Problem to solve » What you return must be every line below that includes the word "will".

*** Data Section Begins ***

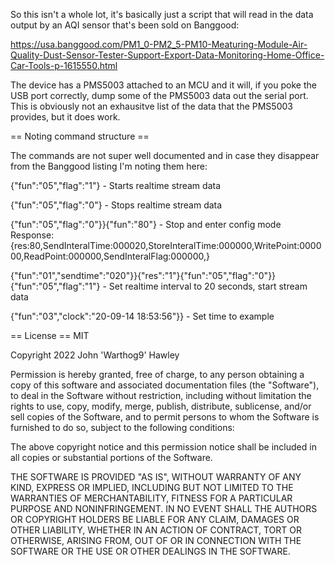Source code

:So this isn't a whole lot, it's basically just a script that will read in the data output by an AQI sensor that's been sold on Banggood:

https://usa.banggood.com/PM1_0-PM2_5-PM10-Meaturing-Module-Air-Quality-Dust-Sensor-Tester-Support-Export-Data-Monitoring-Home-Office-Car-Tools-p-1615550.html

The device has a PMS5003 attached to an MCU and it will, if you poke the USB port correctly, dump some of the PMS5003 data out the serial port.  This is obviously
not an exhausitve list of the data that the PMS5003 provides, but it does work.

== Noting command structure ==

The commands are not super well documented and in case they disappear from the Banggood listing I'm noting them here:

{"fun":"05","flag":"1"} - Starts realtime stream data

{"fun":"05","flag":"0"} - Stops realtime stream data

{"fun":"05","flag":"0"}}{"fun":"80"} - Stop and enter config mode
Response: {res:80,SendInteralTime:000020,StoreInteralTime:000000,WritePoint:000000,ReadPoint:000000,SendInteralFlag:000000,}

{"fun":"01","sendtime":"020"}}{"res":"1"}{"fun":"05","flag":"0"}}{"fun":"05","flag":"1"} - Set realtime interval to 20 seconds, start stream data

{"fun":"03","clock":"20-09-14 18:53:56"}} - Set time to example

== License ==
MIT

Copyright 2022 John 'Warthog9' Hawley

Permission is hereby granted, free of charge, to any person obtaining a copy of this software and associated documentation files (the "Software"), to deal in the Software without restriction, including without limitation the rights to use, copy, modify, merge, publish, distribute, sublicense, and/or sell copies of the Software, and to permit persons to whom the Software is furnished to do so, subject to the following conditions:

The above copyright notice and this permission notice shall be included in all copies or substantial portions of the Software.

THE SOFTWARE IS PROVIDED "AS IS", WITHOUT WARRANTY OF ANY KIND, EXPRESS OR IMPLIED, INCLUDING BUT NOT LIMITED TO THE WARRANTIES OF MERCHANTABILITY, FITNESS FOR A PARTICULAR PURPOSE AND NONINFRINGEMENT. IN NO EVENT SHALL THE AUTHORS OR COPYRIGHT HOLDERS BE LIABLE FOR ANY CLAIM, DAMAGES OR OTHER LIABILITY, WHETHER IN AN ACTION OF CONTRACT, TORT OR OTHERWISE, ARISING FROM, OUT OF OR IN CONNECTION WITH THE SOFTWARE OR THE USE OR OTHER DEALINGS IN THE SOFTWARE.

*** Data Section Ends ***

Expected output »
:So this isn't a whole lot, it's basically just a script that will read in the data output by an AQI sensor that's been sold on Banggood:
The device has a PMS5003 attached to an MCU and it will, if you poke the USB port correctly, dump some of the PMS5003 data out the serial port.  This is obviously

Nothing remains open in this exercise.